The fact that we never see anybody waiting for a cab — turbolifts open instantly 99.9% of the time — suggests that the number of cabs at least equals the number of termini (or the number of
routinely-used termini; you probably don't need predictive, instantaneous cab availability when leaving the Christmas ornament storage lockers). Now, possibly the ship could continuously monitor life-signs and only maintain ready cabs at termini in sections that are actually occupied; but based on the typical hustle-and-bustle activity depicted aboard the
Enterprise, it seems safe to conclude that the majority of sections are usually occupied anyway.
In addition to the baseline number of cabs presumably being somewhere around the number of termini, we need extras to account for peak usage (shift changes, battle-stations calls, evacuations...), maintenance downtime, decommissioning, battle damage, etc. Surely the total number must then
exceed the number of termini; and all those cabs need to park somewhere. If where they park is defined as opportunistically "anywhere" in the shaft network that makes sense at the current moment, then this means the entire network needs to be constructed with major redundancy to accommodate passing, rerouting,
and parking. I recognize that this still could very well be the best answer; but it sounds far less space-efficient than a small number of dedicated garages where cabs can be packed together out of the flow of traffic. And is it even feasible to implement your deck plans with double-wide shafts everywhere?
Every time a cab leaves a terminus, another cab needs to replace it (and promptly, as in the Lazarus-followed-by-redshirt example). Where does this replacement cab come from? We can't just steal it from the next-closest terminus; that only creates a cascading vacancy effect that is wasteful of energy, increases the number of cabs in motion at any time, and complicates overall network logistics. Far simpler to deploy a replacement from the depot nearest the departure point, while sending the evacuated cab from the destination point to its nearest depot.

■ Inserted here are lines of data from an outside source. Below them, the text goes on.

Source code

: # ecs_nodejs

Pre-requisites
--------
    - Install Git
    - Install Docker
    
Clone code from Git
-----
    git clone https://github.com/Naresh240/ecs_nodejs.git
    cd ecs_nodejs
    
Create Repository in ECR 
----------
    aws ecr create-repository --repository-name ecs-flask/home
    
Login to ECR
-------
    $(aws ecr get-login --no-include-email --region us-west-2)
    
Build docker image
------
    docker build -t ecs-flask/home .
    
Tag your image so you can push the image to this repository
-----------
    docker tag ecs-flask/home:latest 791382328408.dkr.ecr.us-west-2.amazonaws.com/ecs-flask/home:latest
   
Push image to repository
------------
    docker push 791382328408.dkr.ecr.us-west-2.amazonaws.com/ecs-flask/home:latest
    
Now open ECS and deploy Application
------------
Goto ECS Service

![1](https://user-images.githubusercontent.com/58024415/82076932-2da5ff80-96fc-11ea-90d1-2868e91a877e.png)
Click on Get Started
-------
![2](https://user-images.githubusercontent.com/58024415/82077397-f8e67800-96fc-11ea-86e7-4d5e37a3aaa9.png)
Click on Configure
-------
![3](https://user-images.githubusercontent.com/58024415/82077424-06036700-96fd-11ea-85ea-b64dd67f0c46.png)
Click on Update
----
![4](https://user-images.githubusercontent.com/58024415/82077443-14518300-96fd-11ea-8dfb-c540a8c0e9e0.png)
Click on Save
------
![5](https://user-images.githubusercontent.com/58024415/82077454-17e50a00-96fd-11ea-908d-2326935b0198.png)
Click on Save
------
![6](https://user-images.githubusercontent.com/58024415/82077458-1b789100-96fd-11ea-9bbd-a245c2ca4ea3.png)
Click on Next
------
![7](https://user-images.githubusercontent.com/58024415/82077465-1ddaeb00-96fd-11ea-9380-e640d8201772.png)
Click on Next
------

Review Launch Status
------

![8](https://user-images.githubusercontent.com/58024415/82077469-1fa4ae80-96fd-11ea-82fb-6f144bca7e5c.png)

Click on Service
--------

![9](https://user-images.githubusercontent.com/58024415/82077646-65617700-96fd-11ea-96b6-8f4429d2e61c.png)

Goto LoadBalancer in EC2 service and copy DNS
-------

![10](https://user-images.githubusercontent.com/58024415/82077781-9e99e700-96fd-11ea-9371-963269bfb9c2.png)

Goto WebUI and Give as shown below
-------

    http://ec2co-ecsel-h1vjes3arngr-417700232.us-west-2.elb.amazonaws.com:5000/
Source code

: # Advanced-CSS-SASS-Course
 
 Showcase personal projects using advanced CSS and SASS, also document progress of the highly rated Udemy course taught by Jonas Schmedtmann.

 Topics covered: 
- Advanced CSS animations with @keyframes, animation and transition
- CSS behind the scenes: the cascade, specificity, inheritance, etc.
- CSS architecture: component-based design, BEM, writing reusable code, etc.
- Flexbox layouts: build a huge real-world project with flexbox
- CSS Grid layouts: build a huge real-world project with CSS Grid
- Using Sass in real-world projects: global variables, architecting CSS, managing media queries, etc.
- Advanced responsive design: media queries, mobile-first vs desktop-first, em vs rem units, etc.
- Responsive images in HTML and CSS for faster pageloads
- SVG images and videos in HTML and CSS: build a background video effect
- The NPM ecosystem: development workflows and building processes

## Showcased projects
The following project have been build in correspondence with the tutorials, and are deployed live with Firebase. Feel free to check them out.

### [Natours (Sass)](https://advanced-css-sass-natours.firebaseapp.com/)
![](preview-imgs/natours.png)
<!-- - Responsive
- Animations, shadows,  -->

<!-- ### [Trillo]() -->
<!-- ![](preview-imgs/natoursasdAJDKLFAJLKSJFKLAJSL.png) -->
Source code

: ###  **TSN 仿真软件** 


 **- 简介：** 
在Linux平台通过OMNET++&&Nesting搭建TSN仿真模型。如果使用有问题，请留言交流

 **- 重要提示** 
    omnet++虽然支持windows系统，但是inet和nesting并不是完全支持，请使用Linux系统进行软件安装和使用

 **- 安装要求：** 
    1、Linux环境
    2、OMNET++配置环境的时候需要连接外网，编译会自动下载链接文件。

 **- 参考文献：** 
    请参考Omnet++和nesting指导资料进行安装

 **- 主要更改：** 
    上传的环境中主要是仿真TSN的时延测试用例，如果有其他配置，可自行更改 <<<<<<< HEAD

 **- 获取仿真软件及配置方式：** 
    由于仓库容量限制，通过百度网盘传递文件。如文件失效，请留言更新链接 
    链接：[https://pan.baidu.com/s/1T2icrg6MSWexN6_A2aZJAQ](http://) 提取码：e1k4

Of course, whenever possible, for efficiency's sake the routing algorithm will try to take advantage of localized "ionic" relationships, or complementary needs, where one terminus must get rid of an empty cab and another needs a replacement, and a reasonably short path exists between them that will not impact other occupied cabs in transit. But that's an ideal case, not the norm: the baseline algorithm will need to be able to count on always having a place to dump a cab that needs to be gotten rid of, and another place from which to fill an empty terminus immediately. If we don't have garages or double-wide tubes, then what's the alternative?
One way or the other, the network needs more space than just the baseline pathways, don't you think?